Stored entries

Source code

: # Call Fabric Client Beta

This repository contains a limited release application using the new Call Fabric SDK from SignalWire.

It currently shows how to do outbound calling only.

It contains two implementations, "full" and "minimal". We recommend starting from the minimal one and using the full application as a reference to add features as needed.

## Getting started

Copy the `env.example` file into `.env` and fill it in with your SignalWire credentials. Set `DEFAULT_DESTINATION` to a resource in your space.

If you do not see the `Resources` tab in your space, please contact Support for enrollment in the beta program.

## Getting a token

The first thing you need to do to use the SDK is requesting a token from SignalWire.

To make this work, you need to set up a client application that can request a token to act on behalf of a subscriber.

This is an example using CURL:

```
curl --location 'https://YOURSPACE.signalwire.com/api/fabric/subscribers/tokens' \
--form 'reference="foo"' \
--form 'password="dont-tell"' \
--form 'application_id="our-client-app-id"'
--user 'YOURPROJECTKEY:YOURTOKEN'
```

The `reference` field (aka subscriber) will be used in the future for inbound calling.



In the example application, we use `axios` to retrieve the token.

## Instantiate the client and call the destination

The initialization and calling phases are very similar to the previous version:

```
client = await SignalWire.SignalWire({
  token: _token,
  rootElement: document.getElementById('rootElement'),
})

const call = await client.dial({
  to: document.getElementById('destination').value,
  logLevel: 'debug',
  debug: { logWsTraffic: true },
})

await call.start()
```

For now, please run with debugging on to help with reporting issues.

### HOW TO COMPLETE THIS TASK
Look through the entries for the string "document". Every line that has it belongs in the answer.

### EXERCISE RESULT
  rootElement: document.getElementById('rootElement'),
  to: document.getElementById('destination').value,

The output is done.